Wall Street Gamblers' Insurance, Courtesy Of Uncle Sam

This is the seventh in an 11-part series on the failed promises of the Dodd-Frank financial reform package and the continued, dangerous imbalances in our financial system.

Your tax dollars still provide FDIC insurance to banks that have the best deal a gambler ever dreamed of. When they take big risks and win, they win big. When they take big risks and lose, they can count on both the FDIC safety net and, in a worst-case scenario, a too-big-to-fail government bailout.

The 2011 Financial Crisis Inquiry Commission report made it clear that high-risk investments by financial firms were at the heart of the financial meltdown: “We conclude dramatic failures of corporate governance and risk managementat many systemically important financial institutions were a key cause of this crisis…Too many of these institutions acted recklessly, taking on too much risk, with too little capital, and with toomuch dependence on short-term funding.
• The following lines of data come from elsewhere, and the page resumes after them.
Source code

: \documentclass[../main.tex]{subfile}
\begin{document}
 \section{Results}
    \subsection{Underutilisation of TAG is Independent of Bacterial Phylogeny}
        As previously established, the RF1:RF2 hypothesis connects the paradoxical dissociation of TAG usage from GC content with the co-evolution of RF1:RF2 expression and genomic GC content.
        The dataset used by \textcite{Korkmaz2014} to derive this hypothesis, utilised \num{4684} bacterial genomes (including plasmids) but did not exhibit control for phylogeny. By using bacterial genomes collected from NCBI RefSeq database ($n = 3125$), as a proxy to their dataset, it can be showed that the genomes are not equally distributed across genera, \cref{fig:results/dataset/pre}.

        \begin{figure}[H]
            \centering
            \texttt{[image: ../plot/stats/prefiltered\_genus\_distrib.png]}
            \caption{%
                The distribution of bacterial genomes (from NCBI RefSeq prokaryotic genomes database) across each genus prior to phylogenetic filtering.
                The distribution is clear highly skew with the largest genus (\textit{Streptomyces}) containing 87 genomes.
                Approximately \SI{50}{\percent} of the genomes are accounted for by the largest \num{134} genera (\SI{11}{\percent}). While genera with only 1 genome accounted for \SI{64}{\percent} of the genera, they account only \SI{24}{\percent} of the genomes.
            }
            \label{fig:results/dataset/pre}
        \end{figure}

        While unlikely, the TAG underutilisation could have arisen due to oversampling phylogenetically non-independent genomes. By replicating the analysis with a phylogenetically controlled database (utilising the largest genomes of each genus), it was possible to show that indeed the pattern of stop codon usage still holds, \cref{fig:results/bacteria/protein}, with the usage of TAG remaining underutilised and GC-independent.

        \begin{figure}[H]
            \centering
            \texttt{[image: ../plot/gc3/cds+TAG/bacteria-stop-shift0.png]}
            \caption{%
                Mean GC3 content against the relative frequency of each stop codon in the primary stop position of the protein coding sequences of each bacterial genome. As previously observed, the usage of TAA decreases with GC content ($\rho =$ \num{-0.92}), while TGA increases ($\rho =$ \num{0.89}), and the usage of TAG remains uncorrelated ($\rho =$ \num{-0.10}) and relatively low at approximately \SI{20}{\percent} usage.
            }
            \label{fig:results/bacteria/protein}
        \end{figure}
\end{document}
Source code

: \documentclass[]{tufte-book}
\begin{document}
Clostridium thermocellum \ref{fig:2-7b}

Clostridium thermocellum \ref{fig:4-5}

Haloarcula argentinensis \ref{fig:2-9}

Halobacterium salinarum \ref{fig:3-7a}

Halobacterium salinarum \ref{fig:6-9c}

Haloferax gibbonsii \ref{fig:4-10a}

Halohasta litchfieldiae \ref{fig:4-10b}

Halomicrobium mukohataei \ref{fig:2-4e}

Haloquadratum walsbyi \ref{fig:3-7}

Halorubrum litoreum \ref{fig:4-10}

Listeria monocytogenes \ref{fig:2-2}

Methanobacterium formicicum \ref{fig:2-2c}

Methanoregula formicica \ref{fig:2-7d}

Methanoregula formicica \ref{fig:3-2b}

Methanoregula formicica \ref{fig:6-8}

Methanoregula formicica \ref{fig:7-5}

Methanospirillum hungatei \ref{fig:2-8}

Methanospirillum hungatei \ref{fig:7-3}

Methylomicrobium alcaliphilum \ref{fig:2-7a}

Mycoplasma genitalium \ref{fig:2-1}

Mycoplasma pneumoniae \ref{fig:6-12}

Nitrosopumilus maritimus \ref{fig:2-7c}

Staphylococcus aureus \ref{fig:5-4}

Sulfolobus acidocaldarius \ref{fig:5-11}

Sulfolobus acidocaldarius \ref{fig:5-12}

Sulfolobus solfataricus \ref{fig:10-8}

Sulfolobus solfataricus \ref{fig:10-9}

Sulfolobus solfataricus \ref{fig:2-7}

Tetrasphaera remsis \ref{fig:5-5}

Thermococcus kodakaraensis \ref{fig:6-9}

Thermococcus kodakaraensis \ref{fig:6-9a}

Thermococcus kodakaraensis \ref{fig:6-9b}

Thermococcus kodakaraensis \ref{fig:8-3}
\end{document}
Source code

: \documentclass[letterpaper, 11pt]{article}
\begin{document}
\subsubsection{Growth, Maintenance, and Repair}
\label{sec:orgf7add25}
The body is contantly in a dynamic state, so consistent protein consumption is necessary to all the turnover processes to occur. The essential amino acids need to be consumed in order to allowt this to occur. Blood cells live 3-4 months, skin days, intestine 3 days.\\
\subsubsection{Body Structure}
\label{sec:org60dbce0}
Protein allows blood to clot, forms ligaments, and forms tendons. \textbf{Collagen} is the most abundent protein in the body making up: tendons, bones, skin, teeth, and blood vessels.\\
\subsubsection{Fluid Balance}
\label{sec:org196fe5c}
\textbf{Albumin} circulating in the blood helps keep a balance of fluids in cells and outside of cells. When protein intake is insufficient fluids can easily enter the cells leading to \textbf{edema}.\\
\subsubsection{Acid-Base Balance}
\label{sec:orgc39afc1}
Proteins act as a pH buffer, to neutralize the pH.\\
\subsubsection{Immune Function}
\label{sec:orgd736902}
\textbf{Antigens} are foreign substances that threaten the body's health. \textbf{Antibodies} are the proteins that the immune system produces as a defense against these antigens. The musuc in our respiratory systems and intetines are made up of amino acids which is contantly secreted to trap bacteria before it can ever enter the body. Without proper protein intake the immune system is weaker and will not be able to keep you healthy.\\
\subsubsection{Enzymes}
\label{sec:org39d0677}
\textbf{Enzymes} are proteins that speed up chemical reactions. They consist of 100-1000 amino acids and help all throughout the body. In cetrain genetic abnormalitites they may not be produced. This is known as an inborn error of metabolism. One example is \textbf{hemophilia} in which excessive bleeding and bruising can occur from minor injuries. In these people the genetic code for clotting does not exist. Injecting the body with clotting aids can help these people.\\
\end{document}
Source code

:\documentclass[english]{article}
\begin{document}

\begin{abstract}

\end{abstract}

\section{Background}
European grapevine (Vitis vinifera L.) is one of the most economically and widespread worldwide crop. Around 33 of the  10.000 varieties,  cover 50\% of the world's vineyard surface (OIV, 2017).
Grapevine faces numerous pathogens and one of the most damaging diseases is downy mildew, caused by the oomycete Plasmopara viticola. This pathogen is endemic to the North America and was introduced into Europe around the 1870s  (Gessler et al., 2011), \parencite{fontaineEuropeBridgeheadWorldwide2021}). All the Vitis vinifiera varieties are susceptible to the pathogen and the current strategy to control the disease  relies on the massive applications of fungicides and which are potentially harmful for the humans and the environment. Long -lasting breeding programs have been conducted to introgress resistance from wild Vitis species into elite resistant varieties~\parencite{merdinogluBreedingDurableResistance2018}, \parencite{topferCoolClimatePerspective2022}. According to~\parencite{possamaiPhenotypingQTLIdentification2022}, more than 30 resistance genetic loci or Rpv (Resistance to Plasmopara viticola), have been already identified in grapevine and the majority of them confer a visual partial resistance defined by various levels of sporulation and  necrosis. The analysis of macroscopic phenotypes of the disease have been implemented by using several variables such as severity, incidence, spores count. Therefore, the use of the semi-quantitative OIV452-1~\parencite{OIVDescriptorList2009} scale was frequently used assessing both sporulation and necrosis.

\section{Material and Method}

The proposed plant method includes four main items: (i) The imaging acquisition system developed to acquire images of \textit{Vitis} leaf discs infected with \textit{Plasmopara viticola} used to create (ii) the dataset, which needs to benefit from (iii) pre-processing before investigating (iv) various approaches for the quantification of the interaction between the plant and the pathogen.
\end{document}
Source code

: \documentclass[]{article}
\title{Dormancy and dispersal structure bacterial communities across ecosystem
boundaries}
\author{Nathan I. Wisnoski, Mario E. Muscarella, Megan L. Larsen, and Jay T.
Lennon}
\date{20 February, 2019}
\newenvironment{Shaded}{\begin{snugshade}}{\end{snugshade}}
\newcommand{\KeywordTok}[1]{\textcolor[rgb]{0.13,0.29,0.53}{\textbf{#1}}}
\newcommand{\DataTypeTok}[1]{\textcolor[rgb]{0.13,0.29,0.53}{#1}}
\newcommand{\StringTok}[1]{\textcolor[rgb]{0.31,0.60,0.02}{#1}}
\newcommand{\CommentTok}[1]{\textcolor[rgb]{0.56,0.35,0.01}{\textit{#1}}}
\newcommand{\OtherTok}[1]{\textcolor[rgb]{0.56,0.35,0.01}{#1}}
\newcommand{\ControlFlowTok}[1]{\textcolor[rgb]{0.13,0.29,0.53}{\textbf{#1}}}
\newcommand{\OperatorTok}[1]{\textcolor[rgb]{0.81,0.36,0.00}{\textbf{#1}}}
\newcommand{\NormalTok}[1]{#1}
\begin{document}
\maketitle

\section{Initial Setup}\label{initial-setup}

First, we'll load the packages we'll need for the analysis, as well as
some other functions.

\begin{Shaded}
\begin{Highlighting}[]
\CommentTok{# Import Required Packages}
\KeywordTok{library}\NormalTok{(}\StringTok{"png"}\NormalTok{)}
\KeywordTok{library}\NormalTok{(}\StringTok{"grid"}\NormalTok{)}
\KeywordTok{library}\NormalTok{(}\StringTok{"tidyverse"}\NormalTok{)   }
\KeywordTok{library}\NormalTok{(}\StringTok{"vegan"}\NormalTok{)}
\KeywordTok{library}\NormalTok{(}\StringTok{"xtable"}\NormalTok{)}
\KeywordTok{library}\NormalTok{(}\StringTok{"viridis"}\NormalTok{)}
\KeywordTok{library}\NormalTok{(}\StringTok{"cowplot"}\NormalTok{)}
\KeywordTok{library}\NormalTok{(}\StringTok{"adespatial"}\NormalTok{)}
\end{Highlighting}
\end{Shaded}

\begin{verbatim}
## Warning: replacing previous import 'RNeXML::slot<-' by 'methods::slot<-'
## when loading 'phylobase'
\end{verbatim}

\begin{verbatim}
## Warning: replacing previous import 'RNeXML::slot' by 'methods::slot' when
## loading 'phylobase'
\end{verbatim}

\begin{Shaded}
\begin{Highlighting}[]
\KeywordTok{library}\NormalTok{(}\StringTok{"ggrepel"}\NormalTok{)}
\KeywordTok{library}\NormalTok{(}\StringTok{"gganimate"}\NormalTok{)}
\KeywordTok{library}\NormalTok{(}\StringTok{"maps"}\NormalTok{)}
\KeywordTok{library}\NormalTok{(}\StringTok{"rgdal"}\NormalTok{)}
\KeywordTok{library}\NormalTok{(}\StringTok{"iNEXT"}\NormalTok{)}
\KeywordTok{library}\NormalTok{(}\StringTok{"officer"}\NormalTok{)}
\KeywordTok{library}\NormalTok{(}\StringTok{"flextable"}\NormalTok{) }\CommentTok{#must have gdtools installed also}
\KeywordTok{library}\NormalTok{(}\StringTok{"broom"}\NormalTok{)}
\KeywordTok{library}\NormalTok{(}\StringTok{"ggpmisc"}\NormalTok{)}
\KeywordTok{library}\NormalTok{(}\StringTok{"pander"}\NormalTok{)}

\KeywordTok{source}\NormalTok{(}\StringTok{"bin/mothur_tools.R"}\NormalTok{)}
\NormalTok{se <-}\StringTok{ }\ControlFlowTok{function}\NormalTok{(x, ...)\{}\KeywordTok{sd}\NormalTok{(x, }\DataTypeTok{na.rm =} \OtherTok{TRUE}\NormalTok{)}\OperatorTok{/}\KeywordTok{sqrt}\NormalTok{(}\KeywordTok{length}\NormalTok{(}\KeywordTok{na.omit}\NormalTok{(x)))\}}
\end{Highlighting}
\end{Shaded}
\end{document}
In many respects, this reflected a fundamental change in these institutions, particularly the large investment banks and bank holding companies, which focused their activities increasingly on risky trading activities that produced hefty profits. They took on enormous exposures in acquiring and supporting subprime lenders and creating, packaging, repackaging, and selling trillions of dollars in mortgage-related securities, including synthetic financial products. Like Icarus, they never feared flying ever closer to the sun…”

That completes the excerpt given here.